_Required action_
Please repeat the lines below exactly. Begin with the line containing "Sets the process" and go on through the line containing "state, int pid)".

Source texts of formatted documents
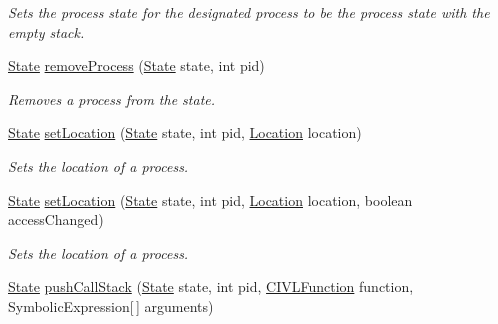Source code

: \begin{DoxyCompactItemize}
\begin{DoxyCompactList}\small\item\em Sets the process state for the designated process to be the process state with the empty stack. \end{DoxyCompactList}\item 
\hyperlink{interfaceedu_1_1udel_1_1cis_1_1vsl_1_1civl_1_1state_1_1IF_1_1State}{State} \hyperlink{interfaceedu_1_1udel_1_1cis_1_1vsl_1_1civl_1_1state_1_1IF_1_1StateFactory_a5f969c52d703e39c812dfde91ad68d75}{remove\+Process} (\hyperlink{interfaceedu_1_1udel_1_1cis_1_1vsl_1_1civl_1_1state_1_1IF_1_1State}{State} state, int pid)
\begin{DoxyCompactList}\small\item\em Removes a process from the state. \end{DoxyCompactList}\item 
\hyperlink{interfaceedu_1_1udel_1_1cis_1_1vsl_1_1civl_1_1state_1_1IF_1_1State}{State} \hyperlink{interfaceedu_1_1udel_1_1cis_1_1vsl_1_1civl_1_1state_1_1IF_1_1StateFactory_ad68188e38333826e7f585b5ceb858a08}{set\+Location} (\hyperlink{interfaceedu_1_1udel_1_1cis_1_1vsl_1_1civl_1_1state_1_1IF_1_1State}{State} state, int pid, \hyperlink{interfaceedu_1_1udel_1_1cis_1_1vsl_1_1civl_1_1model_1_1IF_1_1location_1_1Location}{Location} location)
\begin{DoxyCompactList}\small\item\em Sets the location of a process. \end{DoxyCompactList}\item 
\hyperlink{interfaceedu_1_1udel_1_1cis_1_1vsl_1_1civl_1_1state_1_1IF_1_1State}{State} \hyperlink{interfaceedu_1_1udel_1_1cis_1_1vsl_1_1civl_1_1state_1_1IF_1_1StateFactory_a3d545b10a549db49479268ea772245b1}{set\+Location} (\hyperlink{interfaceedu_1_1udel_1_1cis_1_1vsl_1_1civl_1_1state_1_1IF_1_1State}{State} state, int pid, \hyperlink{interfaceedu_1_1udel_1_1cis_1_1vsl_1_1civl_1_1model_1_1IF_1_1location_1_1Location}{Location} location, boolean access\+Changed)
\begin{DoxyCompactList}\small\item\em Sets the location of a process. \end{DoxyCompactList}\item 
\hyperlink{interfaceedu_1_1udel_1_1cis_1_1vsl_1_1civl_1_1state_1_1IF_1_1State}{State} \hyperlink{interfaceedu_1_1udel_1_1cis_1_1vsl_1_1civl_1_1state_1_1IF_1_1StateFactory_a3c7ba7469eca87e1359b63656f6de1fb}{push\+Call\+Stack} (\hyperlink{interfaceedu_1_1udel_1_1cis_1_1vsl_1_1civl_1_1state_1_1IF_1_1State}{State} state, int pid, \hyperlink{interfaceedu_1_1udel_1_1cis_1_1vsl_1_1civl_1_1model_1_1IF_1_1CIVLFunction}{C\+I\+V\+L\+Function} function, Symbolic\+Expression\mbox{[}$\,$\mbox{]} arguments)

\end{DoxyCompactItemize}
---
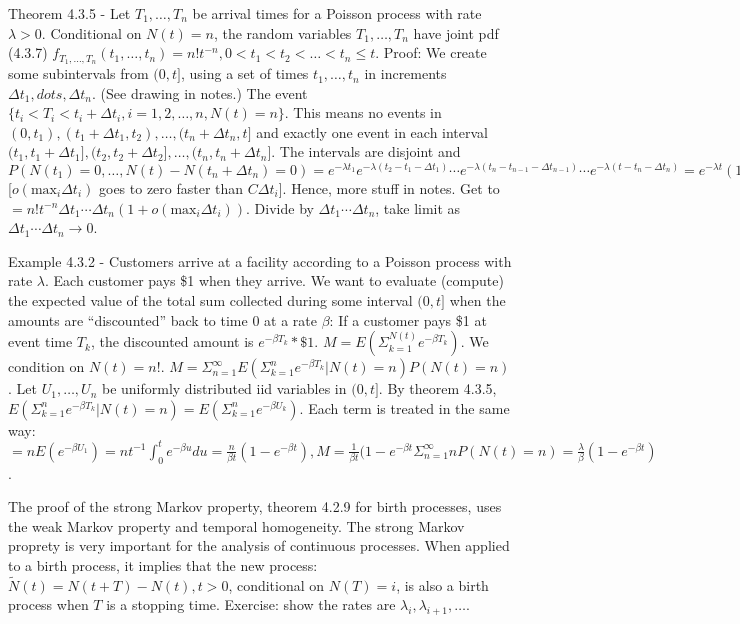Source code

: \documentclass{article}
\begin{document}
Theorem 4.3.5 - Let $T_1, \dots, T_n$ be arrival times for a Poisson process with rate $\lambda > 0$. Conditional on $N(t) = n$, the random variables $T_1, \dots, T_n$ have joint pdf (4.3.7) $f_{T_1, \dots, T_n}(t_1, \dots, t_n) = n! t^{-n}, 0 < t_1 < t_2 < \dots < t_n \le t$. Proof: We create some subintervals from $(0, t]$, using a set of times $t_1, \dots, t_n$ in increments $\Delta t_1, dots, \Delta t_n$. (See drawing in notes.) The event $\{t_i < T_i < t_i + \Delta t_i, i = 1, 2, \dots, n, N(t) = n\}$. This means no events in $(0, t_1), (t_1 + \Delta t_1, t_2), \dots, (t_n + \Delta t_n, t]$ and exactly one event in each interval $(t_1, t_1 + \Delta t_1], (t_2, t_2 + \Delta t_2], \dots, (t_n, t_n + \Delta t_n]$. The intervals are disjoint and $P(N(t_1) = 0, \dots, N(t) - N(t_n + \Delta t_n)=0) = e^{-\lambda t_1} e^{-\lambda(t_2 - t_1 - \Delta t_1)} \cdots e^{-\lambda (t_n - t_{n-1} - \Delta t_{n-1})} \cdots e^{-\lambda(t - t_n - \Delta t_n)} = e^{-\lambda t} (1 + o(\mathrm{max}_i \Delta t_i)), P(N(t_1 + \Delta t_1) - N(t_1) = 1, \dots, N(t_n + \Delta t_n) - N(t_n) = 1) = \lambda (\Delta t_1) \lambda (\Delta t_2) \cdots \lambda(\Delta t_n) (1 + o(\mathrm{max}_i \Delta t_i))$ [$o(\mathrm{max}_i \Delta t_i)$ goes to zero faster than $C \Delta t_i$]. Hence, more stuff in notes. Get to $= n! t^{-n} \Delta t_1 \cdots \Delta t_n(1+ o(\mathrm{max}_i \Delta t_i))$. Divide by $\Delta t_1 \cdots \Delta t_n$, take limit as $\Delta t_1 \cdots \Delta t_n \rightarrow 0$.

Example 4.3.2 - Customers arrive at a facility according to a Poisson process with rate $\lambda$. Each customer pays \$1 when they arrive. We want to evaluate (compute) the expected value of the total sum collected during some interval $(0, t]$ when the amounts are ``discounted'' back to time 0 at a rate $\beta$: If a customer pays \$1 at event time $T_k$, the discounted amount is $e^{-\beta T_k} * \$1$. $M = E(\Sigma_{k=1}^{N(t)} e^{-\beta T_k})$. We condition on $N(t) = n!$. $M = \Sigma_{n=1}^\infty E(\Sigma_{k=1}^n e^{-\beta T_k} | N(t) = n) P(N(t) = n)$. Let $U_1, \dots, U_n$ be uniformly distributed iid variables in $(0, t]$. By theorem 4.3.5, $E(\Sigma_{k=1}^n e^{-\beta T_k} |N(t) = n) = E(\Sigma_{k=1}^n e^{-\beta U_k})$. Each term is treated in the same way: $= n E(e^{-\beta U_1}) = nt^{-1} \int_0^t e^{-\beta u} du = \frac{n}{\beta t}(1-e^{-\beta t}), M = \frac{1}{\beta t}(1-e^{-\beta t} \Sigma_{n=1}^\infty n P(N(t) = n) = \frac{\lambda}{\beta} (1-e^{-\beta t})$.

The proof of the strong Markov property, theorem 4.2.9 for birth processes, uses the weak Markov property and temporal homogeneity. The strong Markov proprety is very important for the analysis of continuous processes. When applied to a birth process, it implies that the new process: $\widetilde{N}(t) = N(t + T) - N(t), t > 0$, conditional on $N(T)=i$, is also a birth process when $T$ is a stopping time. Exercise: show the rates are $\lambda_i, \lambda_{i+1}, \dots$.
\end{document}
...
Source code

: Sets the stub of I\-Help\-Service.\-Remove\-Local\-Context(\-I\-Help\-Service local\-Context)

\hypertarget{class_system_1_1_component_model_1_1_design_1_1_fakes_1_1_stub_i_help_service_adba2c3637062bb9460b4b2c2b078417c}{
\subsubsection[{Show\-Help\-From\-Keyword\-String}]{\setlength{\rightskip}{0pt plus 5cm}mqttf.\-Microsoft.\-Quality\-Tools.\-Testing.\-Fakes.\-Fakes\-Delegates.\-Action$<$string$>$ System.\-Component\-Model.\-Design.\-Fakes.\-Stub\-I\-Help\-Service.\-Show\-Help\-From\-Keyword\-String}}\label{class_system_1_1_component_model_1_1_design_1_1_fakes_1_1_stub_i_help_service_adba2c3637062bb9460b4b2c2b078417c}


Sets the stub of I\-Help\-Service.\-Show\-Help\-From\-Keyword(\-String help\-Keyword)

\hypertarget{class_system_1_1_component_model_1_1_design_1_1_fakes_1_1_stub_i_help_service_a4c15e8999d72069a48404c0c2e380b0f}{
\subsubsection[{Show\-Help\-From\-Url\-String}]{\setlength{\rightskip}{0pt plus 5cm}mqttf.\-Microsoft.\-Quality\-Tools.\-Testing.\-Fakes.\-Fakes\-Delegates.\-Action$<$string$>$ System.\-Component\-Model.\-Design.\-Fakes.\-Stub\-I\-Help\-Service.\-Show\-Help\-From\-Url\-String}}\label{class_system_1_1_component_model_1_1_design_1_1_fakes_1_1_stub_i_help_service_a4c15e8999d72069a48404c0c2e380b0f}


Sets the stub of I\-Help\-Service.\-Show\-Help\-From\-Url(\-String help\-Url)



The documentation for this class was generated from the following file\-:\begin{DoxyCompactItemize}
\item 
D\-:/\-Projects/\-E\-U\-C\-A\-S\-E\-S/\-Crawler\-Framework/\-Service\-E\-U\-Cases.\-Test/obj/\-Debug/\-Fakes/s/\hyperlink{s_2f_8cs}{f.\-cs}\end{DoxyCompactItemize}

_Solution for this problem_
\begin{DoxyCompactList}\small\item\em Sets the process state for the designated process to be the process state with the empty stack. \end{DoxyCompactList}\item 
\hyperlink{interfaceedu_1_1udel_1_1cis_1_1vsl_1_1civl_1_1state_1_1IF_1_1State}{State} \hyperlink{interfaceedu_1_1udel_1_1cis_1_1vsl_1_1civl_1_1state_1_1IF_1_1StateFactory_a5f969c52d703e39c812dfde91ad68d75}{remove\+Process} (\hyperlink{interfaceedu_1_1udel_1_1cis_1_1vsl_1_1civl_1_1state_1_1IF_1_1State}{State} state, int pid)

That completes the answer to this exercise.